For a pilot like “Jim,” being shot down over the dense jungles of Singapore is a double-edged sword. The thick vegetation provides natural cover, but it is an unforgiving and disorienting environment. It makes it difficult to distinguish friend from foe, which becomes an issue when he encounters “Seng.” Somehow, he conveys to Jim he is a Singaporean-Chinese soldier trapped behind enemy lines. An alliance is quickly forged, but few words are exchanged. Even if they were not stealthily evading the Japanese patrols, they could not understand each other anyway.

With its near complete lack of dialogue, Nic Buchanan & Rodney Lowe’s stunning sound design, and Stefan Duscio’s ominously beautiful cinematography, Canopy is likely to generate comparisons to Terrence Malick.
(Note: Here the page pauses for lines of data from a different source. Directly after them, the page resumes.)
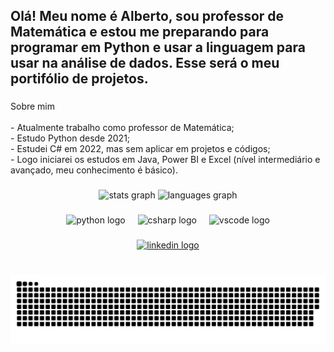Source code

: <h2 align="left">Olá! Meu nome é Alberto, sou professor de Matemática e estou me preparando para programar em Python e usar a linguagem para usar na análise de dados. Esse será o meu portifólio de projetos.</h2>

###

<p align="left">Sobre mim<br><br>- Atualmente trabalho como professor de Matemática;<br>- Estudo Python desde 2021;<br>- Estudei C# em 2022, mas sem aplicar em projetos e códigos;<br>- Logo iniciarei os estudos em Java, Power BI e Excel (nível intermediário e avançado, meu conhecimento é básico).</p>

###

<div align="center">
  <img src="https://github-readme-stats.vercel.app/api?username=albertosaldanha&hide_title=false&hide_rank=false&show_icons=true&include_all_commits=true&count_private=true&disable_animations=false&theme=dracula&locale=en&hide_border=false" height="150" alt="stats graph"  />
  <img src="https://github-readme-stats.vercel.app/api/top-langs?username=albertosaldanha&locale=en&hide_title=false&layout=compact&card_width=320&langs_count=5&theme=dracula&hide_border=false" height="150" alt="languages graph"  />
</div>

###

<div align="center">
  <img src="https://cdn.jsdelivr.net/gh/devicons/devicon/icons/python/python-original.svg" height="30" alt="python logo"  />
  <img width="12" />
  <img src="https://cdn.jsdelivr.net/gh/devicons/devicon/icons/csharp/csharp-original.svg" height="30" alt="csharp logo"  />
  <img width="12" />
  <img src="https://cdn.jsdelivr.net/gh/devicons/devicon/icons/vscode/vscode-original.svg" height="30" alt="vscode logo"  />
</div>

###

<div align="center">
  <a href="https://www.linkedin.com/in/albertosaldanha/" target="_blank">
    <img src="https://img.shields.io/static/v1?message=LinkedIn&logo=linkedin&label=&color=0077B5&logoColor=white&labelColor=&style=for-the-badge" height="35" alt="linkedin logo"  />
  </a>
</div>

###

<br clear="both">

<img src="https://raw.githubusercontent.com/albertosaldanha/albertosaldanha/output/snake.svg" alt="Snake animation" />

###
It is a richly crafted film, but it is also a taut viewing experience that packs a real emotional wallop. With incredible subtlety, Wilson implies whoever survives the long dark night will honor the memory of their fallen nocturnal comrade for the rest of his life. Clearly, the length of time is not important in Canopy. Rather it is the intensity that matters.

Frankly, it is quite a complement to contend Canopy’s eighty-four minute run time (including credits) actually feels short, given its quiet wordlessness and the measured deliberateness with which Wilson submerges viewers in the murky setting. Yet, just as it is for Jim and Seng, Canopy is over before you know it.

Given Wilson’s approach, Canopy necessarily entails a distinct acting challenge for his two co-leads, but they rise to the occasion quite impressively. For Khan Chittenden, looking like a younger Matt Damon is probably both a curse and a blessing, but such cosmetic matters quickly melt away in Wilson’s jungle. As Jim, he expresses the film’s spirit of solidarity in a way that is genuinely moving. Likewise, the Taiwanese Mo Tzu-yi is silently eloquent and utterly believable as the wounded but resourceful Seng.

Co-productions are all the rage right now, but unlike Hollywood courting China, audiences can feel good about what this Australia-Singapore joint venture represents. Canopy violates nearly every war movie convention, yet it better represents the realities of combat than most of its forerunners. Highly recommended (for disciplined audiences), Canopy opens this Friday (8/29) in New York at the Elinor Bunin Munroe Film Center.